Yesterday was the first day of classes at the school where I used to teach. I know that I made the right decision to leave, but I still miss it, especially the students. So a bit of nostalgia feels entirely in order right about now.
Being a Catholic school, we were expected to begin each class with a prayer. Rather than having the students mindlessly recite an "Our Father", I liked to use a song as a reflection on that day's lesson topic. In the last few years, the very first song I played was "Breath of Heaven" by Amy Grant, from her 1992 Christmas album. It imagines Mary's thoughts and emotions as the birth of Jesus draws near.
I have traveled many moonless nights, cold and weary with a babe inside, and I wonder what I’ve done. Holy Father you have come and chosen me now to carry your son.

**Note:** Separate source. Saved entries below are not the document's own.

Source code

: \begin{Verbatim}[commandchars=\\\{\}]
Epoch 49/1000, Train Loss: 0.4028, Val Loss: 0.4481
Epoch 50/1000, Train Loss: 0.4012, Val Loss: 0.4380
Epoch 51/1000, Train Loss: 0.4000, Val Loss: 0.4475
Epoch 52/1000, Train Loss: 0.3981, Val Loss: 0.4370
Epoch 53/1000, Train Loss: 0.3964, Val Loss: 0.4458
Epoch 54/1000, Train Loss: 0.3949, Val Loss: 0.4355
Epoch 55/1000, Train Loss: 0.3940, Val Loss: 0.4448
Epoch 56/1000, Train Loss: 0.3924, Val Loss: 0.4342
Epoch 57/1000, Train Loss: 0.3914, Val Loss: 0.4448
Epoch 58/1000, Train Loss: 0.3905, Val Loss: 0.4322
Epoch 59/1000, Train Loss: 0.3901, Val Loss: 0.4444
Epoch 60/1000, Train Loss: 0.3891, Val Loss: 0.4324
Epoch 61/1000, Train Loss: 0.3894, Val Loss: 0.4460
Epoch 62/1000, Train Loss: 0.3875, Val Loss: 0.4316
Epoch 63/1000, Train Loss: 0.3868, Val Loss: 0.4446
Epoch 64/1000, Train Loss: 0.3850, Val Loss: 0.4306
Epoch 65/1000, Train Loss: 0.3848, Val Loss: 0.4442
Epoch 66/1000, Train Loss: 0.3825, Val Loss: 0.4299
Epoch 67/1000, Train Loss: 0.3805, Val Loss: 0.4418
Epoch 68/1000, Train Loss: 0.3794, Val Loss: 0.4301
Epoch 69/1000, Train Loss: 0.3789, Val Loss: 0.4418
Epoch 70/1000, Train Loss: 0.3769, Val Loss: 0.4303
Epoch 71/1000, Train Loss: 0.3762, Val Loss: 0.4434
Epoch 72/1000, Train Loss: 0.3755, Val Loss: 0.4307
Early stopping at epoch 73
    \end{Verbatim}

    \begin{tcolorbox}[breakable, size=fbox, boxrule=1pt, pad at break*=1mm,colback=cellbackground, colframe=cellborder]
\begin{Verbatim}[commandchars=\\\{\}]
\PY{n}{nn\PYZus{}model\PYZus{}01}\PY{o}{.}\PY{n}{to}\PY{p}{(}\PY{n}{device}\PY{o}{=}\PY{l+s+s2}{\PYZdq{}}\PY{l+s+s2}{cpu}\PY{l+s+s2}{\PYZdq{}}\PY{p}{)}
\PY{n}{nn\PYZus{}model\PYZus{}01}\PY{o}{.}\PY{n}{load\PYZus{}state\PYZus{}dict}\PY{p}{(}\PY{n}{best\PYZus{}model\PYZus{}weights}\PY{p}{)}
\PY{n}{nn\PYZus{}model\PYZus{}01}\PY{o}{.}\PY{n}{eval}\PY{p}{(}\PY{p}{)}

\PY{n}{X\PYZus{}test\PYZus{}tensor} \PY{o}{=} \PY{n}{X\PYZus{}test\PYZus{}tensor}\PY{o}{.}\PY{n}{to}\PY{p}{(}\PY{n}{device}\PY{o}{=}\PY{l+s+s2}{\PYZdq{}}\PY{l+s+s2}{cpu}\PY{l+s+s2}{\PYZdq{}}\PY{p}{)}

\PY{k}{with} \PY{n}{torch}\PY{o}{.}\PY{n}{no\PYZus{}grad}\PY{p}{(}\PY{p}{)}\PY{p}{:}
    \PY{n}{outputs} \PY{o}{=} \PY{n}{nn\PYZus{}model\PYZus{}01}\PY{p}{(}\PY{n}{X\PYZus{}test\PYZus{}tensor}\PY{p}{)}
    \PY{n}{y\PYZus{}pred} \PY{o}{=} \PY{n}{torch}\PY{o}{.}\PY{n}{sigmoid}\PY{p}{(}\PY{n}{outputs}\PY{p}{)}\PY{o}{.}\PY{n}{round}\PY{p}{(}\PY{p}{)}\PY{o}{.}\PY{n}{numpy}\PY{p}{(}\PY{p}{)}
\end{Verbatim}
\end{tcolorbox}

I am waiting in a silent prayer. I am frightened by the load I bear. In a world as cold as stone, must I walk this path alone. Be with me now; be with me now.
Breath of Heaven, hold me together, be forever near me, Breath of Heaven. Breath of Heaven, lighten my darkness, pour over me your holiness for you are holy, Breath of Heaven.

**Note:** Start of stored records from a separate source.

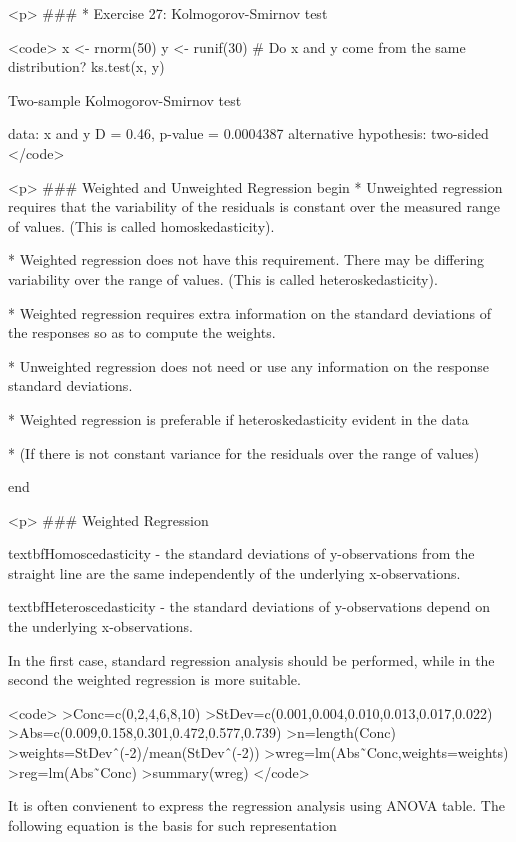 
<p>
###  *         {Exercise 27: Kolmogorov-Smirnov test}

<code>
x <- rnorm(50)
y <- runif(30)
# Do x and y come from the same distribution?
ks.test(x, y)

Two-sample Kolmogorov-Smirnov test

data:  x and y
D = 0.46, p-value = 0.0004387
alternative hypothesis: two-sided
</code>

<p>
### {Weighted and Unweighted Regression}
begin{ }
	 *           Unweighted regression requires that the variability of the
	residuals is constant over the measured range of values.
	(This is called homoskedasticity).
	
	 *           Weighted regression does not have this requirement.
	There may be differing variability over the range of values.
	(This is called heteroskedasticity).
	
	 *           Weighted regression requires extra information on the standard deviations of the responses so as to compute the weights.
	
	 *           Unweighted regression does not need or use any information on the response standard deviations.
	
	 *           Weighted regression is preferable if heteroskedasticity evident in the data
	
	 *           (If there is not constant variance for the residuals over the range of values)
	
end{ }


<p>
### {Weighted Regression}

textbf{Homoscedasticity} - the standard deviations of
y-observations from the straight line are the same independently
of the underlying x-observations.

textbf{Heteroscedasticity} - the standard deviations of
y-observations depend on the underlying x-observations.

In the first case, standard regression analysis should be
performed, while in the second the weighted regression is more
suitable.

<code>
>Conc=c(0,2,4,6,8,10)
>StDev=c(0.001,0.004,0.010,0.013,0.017,0.022)
>Abs=c(0.009,0.158,0.301,0.472,0.577,0.739)
>n=length(Conc)
>weights=StDevˆ(-2)/mean(StDevˆ(-2))
>wreg=lm(Abs˜Conc,weights=weights)
>reg=lm(Abs˜Conc)
>summary(wreg)
</code>


It is often convienent to express the regression analysis using
ANOVA table. The following equation is the basis for such
representation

Do you wonder as you watch my face, if a wiser one should have had my place? But I offer all I am for the mercy of your plan. Help me be strong; help me be; help me.
I used these words in the past to begin a very long conversation with my students on the meaning and practice of faith. I use them today to remind myself about the kind of faith I aspire to live. As I wrote on Wednesday's "Good News" post for the Solemnity of the Assumption, Sister Mary is the ultimate model of fidelity to God's love.